Vt3max and Vt1min are obtained by DC simulation in the testbench as follow.

To design M5, we need to derive it from ICMR(-).

$V_{D S A T} \geq I C M R(-)-\sqrt{\frac{2 I_{D}}{\beta}}-V_{t 1 \max }$

Since my design have the input stage as NMOS transistors, so when ICMR(-) is less than 0.5, I will get a negative VDSAT which is impossible. So I decided to make the ICMR(-) as large as possible. I have to make the VDSAT large enough to make the amplifier work, and I want a decent ICMR(-). I decided to make ICMR(-) equal to 0.5 other than 0.3.

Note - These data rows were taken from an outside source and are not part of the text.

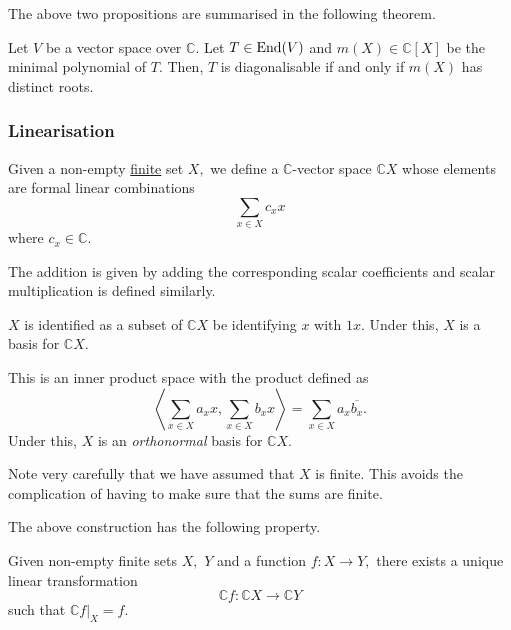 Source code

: The above two propositions are summarised in the following theorem.

\begin{thm} \label{thm:splitdistinctdiagonalise}
	Let $V$ be a vector space over $\mathbb{C}.$ Let $T \in \operatorname{End}(V)$ and $m(X) \in \mathbb{C}[X]$ be the minimal polynomial of $T.$ Then, $T$ is diagonalisable if and only if $m(X)$ has distinct roots.	
\end{thm}

\subsubsection{Linearisation} \label{subsec:linearisation}
\begin{defn}[Linearisation] \label{defn:linearisation}
	Given a non-empty \underline{finite} set $X,$ we define a $\mathbb{C}$-vector space $\mathbb{C}X$ whose elements are formal linear combinations
	\begin{equation*} 
		\sum_{x \in X} c_x x
	\end{equation*}
	where $c_x \in \mathbb{C}.$

	The addition is given by adding the corresponding scalar coefficients and scalar multiplication is defined similarly.

	$X$ is identified as a subset of $\mathbb{C}X$ be identifying $x$ with $1x.$ Under this, $X$ is a basis for $\mathbb{C}X.$

	This is an inner product space with the product defined as
	\begin{equation*} 
		\left\langle \sum_{x \in X} a_xx, \sum_{x \in X} b_xx\right\rangle = \sum_{x \in X} a_x \overline{b_x}.
	\end{equation*}
	Under this, $X$ is an \emph{orthonormal} basis for $\mathbb{C}X.$
\end{defn}

Note very carefully that we have assumed that $X$ is finite. This avoids the complication of having to make sure that the sums are finite.

The above construction has the following property.
\begin{prop} \label{prop:linearfuncextend}
	Given non-empty finite sets $X,$ $Y$ and a function $f : X \to Y,$ there exists a unique linear transformation 
	\begin{equation*} 
		\mathbb{C}f : \mathbb{C}X \to \mathbb{C}Y
	\end{equation*}
	such that $\mathbb{C}f|_X = f.$
\end{prop}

Ps: I know ICMR(-)=0.5 doesn’t meet the requirement, and I know the solution is to use the complementary input stage. However, I tried my best testing the circuit coming from some other papers, it just doesn’t work. I even have my PMOS version of two stage amplifier design and it also works fine. But the PMOS Opamp have a ICMR(+) less than 0.6. I do have the complementary schematic design in the Final folder, but I failed to test it. This ICMR(-) is the only part that doesn’t meet the requirement.

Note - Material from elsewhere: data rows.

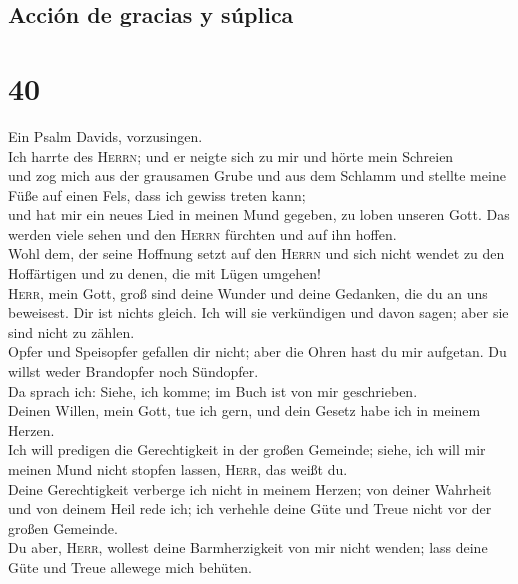 \hypertarget{acciuxf3n-de-gracias-y-suxfaplica}{%
\subsection{Acción de gracias y
súplica}\label{acciuxf3n-de-gracias-y-suxfaplica}}

\hypertarget{section-39}{%
\section{40}\label{section-39}}

 Ein Psalm Davids, vorzusingen.\\
 Ich harrte des \textsc{Herrn}; und er neigte sich zu mir
und hörte mein Schreien\\
 und zog mich aus der grausamen Grube und aus dem Schlamm
und stellte meine Füße auf einen Fels, dass ich gewiss treten kann;\\
 und hat mir ein neues Lied in meinen Mund gegeben, zu
loben unseren Gott. Das werden viele sehen und den \textsc{Herrn}
fürchten und auf ihn hoffen.\\
 Wohl dem, der seine Hoffnung setzt auf den \textsc{Herrn}
und sich nicht wendet zu den Hoffärtigen und zu denen, die mit Lügen
umgehen!\\
 \textsc{Herr}, mein Gott, groß sind deine Wunder und
deine Gedanken, die du an uns beweisest. Dir ist nichts gleich. Ich will
sie verkündigen und davon sagen; aber sie sind nicht zu zählen.\\
 Opfer und Speisopfer gefallen dir nicht; aber die Ohren
hast du mir aufgetan. Du willst weder Brandopfer noch Sündopfer.\\
 Da sprach ich: Siehe, ich komme; im Buch ist von mir
geschrieben.\\
 Deinen Willen, mein Gott, tue ich gern, und dein Gesetz
habe ich in meinem Herzen.\\
 Ich will predigen die Gerechtigkeit in der großen
Gemeinde; siehe, ich will mir meinen Mund nicht stopfen lassen,
\textsc{Herr}, das weißt du.\\
 Deine Gerechtigkeit verberge ich nicht in meinem Herzen;
von deiner Wahrheit und von deinem Heil rede ich; ich verhehle deine
Güte und Treue nicht vor der großen Gemeinde.\\
 Du aber, \textsc{Herr}, wollest deine Barmherzigkeit von
mir nicht wenden; lass deine Güte und Treue allewege mich behüten.\\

Using ICMR(-)=0.5V, I know that the VDSAT =165.3 mV

$\left(\frac{W}{L}\right)_{5,8}=\frac{2 * I_{D 5}}{u n \operatorname{Cox} V_{D S A T}^{2}}=6.22$

In order to have a PM larger than 60 deg, we need to make gm6 >= 10 gm1. Use gm6=10gm1=9.4248m. We know that

$\left(\frac{W}{L}\right)_{6}=\frac{g_{m 6}}{g_{m 4}}\left(\frac{W}{L}\right)_{4}=273.734$

ID6 and ID7 are the same, by this relation we can get

$I 6=I 7=\frac{\left(\frac{W}{L}\right)_{6}}{\left(\frac{W}{L}\right)_{6}} * \frac{I 5}{2}$

$\left(\frac{W}{L}\right)_{7}=\frac{I_{7}}{I_{5}}\left(\frac{W}{L}\right)_{5}=359.7069$

As for M10-M14 and Rb these are to give a proper Vbias to have a 60 uA ID5. These values are not that critical and also it is very easy to calculate it. Any value that make ID5 =60uA will be fine.

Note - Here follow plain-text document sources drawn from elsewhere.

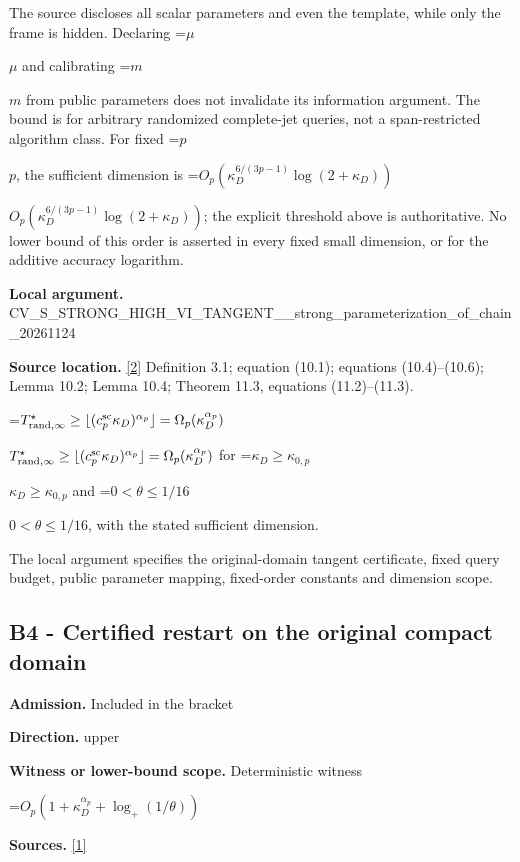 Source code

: \documentclass[10pt,a4paper]{article}
\newcommand{\AtlasMath}[1]{\par\begingroup\centering\setbox0=\hbox{$\displaystyle #1$}\ifdim\wd0>1.4\linewidth\typeout{ATLAS WIDE FORMULA: \the\wd0}\fi\ifdim\wd0>\linewidth\resizebox{\linewidth}{!}{\box0}\else\box0\fi\par\endgroup}
\newcommand{\AtlasInlineMath}[1]{\begingroup\setbox0=\hbox{$#1$}\ifdim\wd0>.4\linewidth\endgroup\AtlasMath{#1}\else\endgroup$#1$\fi}
\begin{document}
The source discloses all scalar parameters and even the template, while only the frame is hidden. Declaring \AtlasInlineMath{\mu} and calibrating \AtlasInlineMath{m} from public parameters does not invalidate its information argument. The bound is for arbitrary randomized complete-jet queries, not a span-restricted algorithm class. For fixed \AtlasInlineMath{p}, the sufficient dimension is \AtlasInlineMath{O_p(\kappa_D^{6/(3p-1)}\log(2+\kappa_D))}; the explicit threshold above is authoritative. No lower bound of this order is asserted in every fixed small dimension, or for the additive accuracy logarithm.



\textbf{Local argument.} CV\_S\_STRONG\_HIGH\_VI\_TANG\allowbreak{}ENT\_\_strong\_parameteriza\allowbreak{}tion\_of\_chain\_20261124



\textbf{Source location.} \href{https://arxiv.org/pdf/2609.13462v2}{[2]} Definition 3.1; equation (10.1); equations (10.4)--(10.6); Lemma 10.2; Lemma 10.4; Theorem 11.3, equations (11.2)--(11.3).



\AtlasInlineMath{T^\star_{{\rm rand},\infty}\ge\lfloor(c_p^{\rm sc}\kappa_D)^{\alpha_p}\rfloor=\Omega_p(\kappa_D^{\alpha_p})} for \AtlasInlineMath{\kappa_D\ge\kappa_{0,p}} and \AtlasInlineMath{0<\theta\le1/16}, with the stated sufficient dimension.



The local argument specifies the original-domain tangent certificate, fixed query budget, public parameter mapping, fixed-order constants and dimension scope.



\subsection{B4 - Certified restart on the original compact domain}


\textbf{Admission.} Included in the bracket



\textbf{Direction.} upper



\textbf{Witness or lower-bound scope.} Deterministic witness



\AtlasMath{O_p\!\left(1+\kappa_D^{\alpha_p}+\log_+(1/\theta)\right)}


\textbf{Sources.} \href{https://arxiv.org/pdf/2609.23557v1}{[1]}
\end{document}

Till now we have the parameters of all the components in the circuit calculated. These parameters can be shown in Table 1.

All the calculation is done by using MATLAB. I wrote a script in Matlab to finish the calculation. The matlab code can be shown in the following context:

%in version 1.1 i change the uncox and upcox
clear;
clc;
GBW = 50 * 10^6;    %gain band width == 50 MHz
SR = 20 * 10^6;     %slew rate == 20V/us
DC_GAIN = 500;      %open loop gain == 500
PM=60/180*pi;
GM = 2;             %gain margin
VDD = 1.2;          %VDD == 1.2V
VSS = 0;            %VSS ==0 Grounded
ICMRp = 0.9;
ICMRm = 0.6;
Cl = 10 * 10^-12;

%uncox = 2 * (22 * 10^-6) * ((130 * 10^-9)/(650 * 10^-9)) * 1/(703.3*10^-3 - 561.2*10^-3)^2;
%upcox = 2 * (22 * 10^-6) * ((130 * 10^-9)/(650 * 10^-9)) * 1/(-729.5*10^-3 + 492.9*10^-3)^2;
unCox = 300 * 10^-6;
upCox = 110 * 10^-6;
%unCox = 318.4 * 10^-6;
%upCox = 149.2 * 10^-6;
Cox = 19 * 10^-15 / 10^-12;
up = upCox / Cox;
un = unCox / Cox;
WL(8)=0;            %WL ratio to be calculated

Lmin = 500;

Cc = 0.3 * Cl;  %1.83 is a fix
I5 = SR * Cc;     %1.3 is a fix
gm1 = GBW * Cc * 2 * pi; %1.06 is a fix
WL(1) = gm1^2/(unCox * I5); %wl 1
WL(2) = WL(1);
vt3max = 0.294; vt1min = 0.307;   %obtained by simulation
WL(3)= I5 / (upCox*(VDD-ICMRp-vt3max+vt1min)^2);
WL(4)=WL(3);
vt1max = 0.371;
VDSAT5 = ICMRm - sqrt(I5/(WL(1)* unCox)) - vt1max; %6 should be WL1

WL(5) = 2*I5/(unCox*VDSAT5*VDSAT5);
WL(8) = WL(5);
gm6 = 10*gm1;
gm4 = sqrt(upCox* WL(4)*I5);
WL(6) = gm6/gm4 *WL(4);
L6=sqrt(3*up*0.3*Cc/(2*GBW*2*pi*(Cc+Cl) * tan(PM)));

I6 = WL(6)/WL(4)* I5/2;
I7=I6;
WL(7)= I7 / I5 * WL(5);
WL(9)=2*Cc*SR/(upCox*0.3*(VDD-0.3-2*0.3));
RB=1/(sqrt(2*unCox*WL(8)*Cc*SR));
WL(10) =WL(6)*WL(8)/WL(7);
WL(11) =WL(10);
WL(12) =WL(11);
WL(13) =WL(12);
WL(14) =4*WL(8);

P=SR*(3*Cc+Cl)*(VDD-VSS)
WL

Schematics and Simulations¶

Schematic Setup¶

Figure 3 shows the schematic of the CMOS Opamp design. This schematic is while I was doing the system setup.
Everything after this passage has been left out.